Faceting in Cylindrical Grain Boundaries: Anqi Qiu1; Ian Chesser2; Elizabeth Holm1; 1Carnegie Mellon University; 2George Mason University
    Isolated cylindrical grains shrink spontaneously under curvature driving force at high temperatures. With molecular dynamics simulations, we have observed that the grains remain mostly cylindrical throughout the shrinking process, but facets can appear. It is difficult to identify and characterize the facets that appear during the shrinking process with current simulation methods, as the facets appear and disappear very fast. When a synthetic driving force (SDF) opposing the curvature driving force is applied to drive the motion of the grain boundary in the other direction, the grain will expand and exhibit certain clear facets that do not easily disappear with the continuing motions of the grain boundary. For some cylindrical grain boundaries, the facets form octagonal shapes. This study on the expansion and faceting of cylindrical grain boundaries will give new insights on the properties of cylindrical grain boundaries.

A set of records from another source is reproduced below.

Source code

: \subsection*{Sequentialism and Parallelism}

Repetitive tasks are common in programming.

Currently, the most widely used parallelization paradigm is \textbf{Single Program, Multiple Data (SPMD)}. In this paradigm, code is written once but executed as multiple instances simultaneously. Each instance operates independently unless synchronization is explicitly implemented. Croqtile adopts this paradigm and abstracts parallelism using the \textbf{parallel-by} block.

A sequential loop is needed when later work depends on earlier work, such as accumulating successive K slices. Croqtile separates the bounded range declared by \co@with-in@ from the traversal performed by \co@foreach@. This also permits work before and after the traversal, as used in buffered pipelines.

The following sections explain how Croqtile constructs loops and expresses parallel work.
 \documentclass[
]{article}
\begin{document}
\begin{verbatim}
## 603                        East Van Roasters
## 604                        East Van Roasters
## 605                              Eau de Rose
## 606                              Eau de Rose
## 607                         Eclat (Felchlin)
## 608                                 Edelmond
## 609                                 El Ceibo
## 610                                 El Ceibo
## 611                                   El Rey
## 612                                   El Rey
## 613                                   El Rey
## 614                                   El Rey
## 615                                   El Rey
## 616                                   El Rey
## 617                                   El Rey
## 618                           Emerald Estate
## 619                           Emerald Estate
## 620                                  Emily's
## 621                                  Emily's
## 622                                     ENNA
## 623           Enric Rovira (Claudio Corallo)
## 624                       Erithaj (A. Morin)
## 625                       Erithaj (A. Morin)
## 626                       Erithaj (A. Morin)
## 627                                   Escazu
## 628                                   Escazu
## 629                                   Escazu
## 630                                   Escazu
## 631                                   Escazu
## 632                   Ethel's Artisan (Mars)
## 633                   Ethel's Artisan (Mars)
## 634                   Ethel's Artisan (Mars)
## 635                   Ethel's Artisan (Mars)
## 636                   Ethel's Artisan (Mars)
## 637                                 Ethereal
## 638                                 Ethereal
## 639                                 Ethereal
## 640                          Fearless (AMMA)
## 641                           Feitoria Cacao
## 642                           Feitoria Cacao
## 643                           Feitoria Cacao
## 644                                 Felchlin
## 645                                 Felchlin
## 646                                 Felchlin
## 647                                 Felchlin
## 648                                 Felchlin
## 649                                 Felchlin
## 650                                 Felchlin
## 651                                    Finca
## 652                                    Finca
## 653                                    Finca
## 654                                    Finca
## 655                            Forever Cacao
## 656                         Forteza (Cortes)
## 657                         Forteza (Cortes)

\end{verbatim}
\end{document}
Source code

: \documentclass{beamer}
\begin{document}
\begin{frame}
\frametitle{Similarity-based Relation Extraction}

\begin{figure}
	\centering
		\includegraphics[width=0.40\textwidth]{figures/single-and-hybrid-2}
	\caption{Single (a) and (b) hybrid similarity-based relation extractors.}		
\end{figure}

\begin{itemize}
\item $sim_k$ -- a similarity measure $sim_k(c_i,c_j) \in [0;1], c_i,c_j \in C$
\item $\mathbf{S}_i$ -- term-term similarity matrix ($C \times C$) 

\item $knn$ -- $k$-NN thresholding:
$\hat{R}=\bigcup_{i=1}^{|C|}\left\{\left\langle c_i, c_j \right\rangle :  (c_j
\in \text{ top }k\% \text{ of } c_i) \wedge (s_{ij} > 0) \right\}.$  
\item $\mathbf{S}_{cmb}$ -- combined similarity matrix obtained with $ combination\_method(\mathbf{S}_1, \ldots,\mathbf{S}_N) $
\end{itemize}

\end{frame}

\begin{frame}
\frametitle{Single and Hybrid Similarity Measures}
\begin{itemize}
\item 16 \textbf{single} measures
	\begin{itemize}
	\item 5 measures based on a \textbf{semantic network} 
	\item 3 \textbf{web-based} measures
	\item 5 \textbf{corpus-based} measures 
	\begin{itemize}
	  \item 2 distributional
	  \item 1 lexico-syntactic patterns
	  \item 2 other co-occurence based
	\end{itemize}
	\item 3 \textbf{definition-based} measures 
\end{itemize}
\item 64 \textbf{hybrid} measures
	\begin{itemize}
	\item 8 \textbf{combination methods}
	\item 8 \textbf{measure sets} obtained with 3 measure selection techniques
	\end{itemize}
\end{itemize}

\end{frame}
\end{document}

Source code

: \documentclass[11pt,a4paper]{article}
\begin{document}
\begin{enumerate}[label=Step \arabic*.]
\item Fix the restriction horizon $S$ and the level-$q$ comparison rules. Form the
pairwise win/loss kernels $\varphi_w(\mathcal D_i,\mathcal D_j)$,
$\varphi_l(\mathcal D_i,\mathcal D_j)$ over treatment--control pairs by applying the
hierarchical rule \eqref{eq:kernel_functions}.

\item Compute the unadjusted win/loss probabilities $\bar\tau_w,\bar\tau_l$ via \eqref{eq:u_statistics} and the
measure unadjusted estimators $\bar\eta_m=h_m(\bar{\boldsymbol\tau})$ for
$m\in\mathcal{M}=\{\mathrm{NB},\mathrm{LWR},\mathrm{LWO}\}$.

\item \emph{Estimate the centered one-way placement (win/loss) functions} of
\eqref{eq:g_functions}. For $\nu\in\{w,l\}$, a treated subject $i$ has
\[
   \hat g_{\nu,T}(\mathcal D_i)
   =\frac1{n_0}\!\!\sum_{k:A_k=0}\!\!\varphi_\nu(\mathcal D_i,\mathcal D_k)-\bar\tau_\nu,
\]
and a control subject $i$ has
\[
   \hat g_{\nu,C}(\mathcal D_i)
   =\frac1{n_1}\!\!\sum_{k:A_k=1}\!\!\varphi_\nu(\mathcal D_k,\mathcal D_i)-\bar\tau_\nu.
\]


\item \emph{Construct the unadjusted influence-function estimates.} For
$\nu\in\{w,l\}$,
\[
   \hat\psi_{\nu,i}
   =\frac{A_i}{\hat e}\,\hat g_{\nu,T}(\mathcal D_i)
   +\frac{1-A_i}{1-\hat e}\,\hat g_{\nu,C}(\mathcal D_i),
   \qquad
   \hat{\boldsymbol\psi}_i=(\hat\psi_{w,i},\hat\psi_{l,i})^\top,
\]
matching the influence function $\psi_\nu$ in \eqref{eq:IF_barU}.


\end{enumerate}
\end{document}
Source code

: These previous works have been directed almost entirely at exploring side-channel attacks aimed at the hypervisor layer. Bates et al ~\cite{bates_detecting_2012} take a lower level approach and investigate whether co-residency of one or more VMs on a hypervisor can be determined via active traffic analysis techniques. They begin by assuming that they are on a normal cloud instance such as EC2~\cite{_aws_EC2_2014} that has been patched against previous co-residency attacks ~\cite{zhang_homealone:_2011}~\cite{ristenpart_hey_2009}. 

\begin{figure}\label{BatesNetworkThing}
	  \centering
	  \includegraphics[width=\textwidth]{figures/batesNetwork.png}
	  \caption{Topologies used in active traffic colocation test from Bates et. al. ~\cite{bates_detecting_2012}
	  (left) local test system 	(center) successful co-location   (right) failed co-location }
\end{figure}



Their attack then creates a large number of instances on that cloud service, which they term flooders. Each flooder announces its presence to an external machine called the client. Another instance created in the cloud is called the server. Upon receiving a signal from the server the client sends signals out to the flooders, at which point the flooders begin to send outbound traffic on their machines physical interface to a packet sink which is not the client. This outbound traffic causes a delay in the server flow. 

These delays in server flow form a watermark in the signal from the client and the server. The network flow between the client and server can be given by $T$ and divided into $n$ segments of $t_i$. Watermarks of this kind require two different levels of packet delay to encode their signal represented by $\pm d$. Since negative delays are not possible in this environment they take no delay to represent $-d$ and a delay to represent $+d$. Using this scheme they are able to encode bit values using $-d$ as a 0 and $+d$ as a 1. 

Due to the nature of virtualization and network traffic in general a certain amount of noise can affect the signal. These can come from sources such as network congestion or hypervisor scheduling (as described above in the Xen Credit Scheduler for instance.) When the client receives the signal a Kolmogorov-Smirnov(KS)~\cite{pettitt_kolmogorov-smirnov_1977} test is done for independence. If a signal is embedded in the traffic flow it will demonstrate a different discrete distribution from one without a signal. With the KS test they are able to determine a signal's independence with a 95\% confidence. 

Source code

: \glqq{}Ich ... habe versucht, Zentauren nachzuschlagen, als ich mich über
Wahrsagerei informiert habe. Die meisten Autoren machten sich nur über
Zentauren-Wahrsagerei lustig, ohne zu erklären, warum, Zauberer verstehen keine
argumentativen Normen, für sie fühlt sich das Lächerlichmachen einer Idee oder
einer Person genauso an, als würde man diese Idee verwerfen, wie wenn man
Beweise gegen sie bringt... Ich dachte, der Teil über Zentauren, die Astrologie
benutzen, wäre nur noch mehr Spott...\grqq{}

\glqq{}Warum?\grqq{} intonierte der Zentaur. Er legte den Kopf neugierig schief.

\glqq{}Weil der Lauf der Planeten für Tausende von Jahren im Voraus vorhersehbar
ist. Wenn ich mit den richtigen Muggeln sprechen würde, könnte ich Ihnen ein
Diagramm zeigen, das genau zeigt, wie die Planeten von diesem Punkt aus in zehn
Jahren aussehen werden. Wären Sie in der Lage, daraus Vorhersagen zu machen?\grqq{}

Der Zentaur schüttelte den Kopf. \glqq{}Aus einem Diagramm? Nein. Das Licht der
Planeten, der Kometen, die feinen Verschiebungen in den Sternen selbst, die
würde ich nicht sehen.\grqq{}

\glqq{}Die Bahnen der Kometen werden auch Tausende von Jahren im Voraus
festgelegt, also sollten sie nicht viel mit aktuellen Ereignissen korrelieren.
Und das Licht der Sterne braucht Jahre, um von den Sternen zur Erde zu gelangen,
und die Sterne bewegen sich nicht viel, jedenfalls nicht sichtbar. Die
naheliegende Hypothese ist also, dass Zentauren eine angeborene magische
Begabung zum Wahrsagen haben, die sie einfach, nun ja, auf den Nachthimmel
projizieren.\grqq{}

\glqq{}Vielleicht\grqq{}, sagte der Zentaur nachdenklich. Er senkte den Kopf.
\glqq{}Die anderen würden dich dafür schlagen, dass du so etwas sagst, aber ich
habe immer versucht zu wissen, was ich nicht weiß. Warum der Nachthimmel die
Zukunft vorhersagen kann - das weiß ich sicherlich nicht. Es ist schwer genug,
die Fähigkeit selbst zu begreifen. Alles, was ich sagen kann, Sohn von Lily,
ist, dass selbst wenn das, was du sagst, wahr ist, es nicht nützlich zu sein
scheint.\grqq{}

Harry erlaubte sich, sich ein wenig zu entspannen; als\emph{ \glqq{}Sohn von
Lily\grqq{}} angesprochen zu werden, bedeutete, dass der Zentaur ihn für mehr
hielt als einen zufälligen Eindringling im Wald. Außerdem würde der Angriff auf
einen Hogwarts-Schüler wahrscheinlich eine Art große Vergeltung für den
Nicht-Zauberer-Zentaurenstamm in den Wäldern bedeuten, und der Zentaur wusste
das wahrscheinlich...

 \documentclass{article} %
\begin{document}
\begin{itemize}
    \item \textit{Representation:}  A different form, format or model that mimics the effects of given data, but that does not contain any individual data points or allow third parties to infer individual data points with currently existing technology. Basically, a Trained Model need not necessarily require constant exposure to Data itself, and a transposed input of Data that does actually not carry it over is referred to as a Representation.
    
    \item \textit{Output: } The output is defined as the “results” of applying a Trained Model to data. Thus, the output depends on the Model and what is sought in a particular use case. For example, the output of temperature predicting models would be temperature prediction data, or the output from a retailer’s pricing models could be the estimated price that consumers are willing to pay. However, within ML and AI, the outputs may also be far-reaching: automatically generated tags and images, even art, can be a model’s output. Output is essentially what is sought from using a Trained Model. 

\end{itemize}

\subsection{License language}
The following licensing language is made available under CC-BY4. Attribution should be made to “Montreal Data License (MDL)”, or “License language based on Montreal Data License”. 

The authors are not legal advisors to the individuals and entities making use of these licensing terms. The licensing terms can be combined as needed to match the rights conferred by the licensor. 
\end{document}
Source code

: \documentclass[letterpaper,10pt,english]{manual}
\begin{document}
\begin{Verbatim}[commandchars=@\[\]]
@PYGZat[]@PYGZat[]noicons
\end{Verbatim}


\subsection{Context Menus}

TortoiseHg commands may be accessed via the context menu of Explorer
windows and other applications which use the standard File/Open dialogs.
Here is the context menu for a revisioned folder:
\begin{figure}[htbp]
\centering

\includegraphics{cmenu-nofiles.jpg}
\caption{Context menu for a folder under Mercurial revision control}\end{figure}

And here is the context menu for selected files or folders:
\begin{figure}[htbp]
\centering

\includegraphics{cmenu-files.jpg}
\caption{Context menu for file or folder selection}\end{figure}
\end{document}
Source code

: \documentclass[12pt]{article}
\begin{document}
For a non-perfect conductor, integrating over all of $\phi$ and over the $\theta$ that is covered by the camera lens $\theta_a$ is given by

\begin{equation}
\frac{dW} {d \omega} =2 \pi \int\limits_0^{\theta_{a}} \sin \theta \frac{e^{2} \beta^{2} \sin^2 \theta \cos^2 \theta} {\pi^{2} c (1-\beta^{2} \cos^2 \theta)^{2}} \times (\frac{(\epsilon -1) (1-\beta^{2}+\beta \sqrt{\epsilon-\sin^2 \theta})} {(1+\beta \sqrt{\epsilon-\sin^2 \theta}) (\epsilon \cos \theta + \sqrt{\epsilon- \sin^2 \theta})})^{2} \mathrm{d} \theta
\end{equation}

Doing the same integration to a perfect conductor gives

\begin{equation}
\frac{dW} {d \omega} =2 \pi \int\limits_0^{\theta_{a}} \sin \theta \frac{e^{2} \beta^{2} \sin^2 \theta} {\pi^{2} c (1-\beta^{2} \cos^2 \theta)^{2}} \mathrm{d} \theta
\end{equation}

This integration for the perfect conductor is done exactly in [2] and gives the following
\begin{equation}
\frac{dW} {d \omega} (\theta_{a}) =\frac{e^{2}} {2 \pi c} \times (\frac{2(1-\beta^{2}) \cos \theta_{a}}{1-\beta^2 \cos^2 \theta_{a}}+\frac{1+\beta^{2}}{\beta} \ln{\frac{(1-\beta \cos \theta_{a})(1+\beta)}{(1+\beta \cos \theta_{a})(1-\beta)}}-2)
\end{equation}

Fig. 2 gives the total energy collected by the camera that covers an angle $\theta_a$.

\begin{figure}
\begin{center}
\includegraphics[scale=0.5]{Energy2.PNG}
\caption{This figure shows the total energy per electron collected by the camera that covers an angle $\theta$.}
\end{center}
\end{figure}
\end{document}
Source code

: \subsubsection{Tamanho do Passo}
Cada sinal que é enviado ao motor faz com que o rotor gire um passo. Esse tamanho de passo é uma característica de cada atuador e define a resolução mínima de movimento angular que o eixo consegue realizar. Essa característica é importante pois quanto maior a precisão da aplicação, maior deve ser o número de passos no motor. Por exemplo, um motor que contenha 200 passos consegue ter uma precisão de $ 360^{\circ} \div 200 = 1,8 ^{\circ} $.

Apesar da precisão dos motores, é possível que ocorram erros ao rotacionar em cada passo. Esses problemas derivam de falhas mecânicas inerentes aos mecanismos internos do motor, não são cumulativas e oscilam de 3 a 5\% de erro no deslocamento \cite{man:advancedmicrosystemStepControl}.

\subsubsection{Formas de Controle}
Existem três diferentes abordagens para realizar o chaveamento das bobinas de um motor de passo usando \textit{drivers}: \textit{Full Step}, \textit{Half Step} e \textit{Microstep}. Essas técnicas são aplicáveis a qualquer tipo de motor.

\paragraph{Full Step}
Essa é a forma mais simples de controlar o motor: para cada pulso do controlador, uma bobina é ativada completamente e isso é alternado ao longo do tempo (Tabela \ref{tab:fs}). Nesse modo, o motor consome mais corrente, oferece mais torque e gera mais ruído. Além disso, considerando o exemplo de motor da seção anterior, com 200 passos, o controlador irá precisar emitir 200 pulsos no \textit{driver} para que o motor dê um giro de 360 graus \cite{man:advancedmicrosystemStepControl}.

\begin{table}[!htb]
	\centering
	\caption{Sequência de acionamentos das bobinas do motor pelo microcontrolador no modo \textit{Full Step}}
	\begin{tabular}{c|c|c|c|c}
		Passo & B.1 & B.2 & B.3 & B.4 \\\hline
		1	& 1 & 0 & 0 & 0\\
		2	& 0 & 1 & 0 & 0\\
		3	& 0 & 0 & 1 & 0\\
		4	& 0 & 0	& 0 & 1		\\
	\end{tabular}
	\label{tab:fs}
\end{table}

A Framework for Continuum Modeling of Dislocation-grain Boundary Interactions in Polycrystalline Metals: Subhendu Chakraborty1; Abigail Hunter1; Darby Luscher1; 1Los Alamos National Laboratory
     Grain Boundary Engineering (GBE) is one the most important techniques to enhance the structural properties of polycrystalline materials. For better understanding of the mechanisms behind GBE, we need an appropriate continuum model to study the effect of grain boundary (GB) structure on the evolution of the dislocations within and across the grains. In this presentation we propose a continuum crystal plasticity model that incorporates the nucleation, annihilation and transmission of dislocations across the grain boundary. A novel modeling approach is introduced to represent the influence of GB characteristics (e.g. misorientation angle) on the resistance of the GB against dislocation transmission. Results will be provided to demonstrate the influence of GB structure on the evolution of plastic slip in a polycrystal microstructure.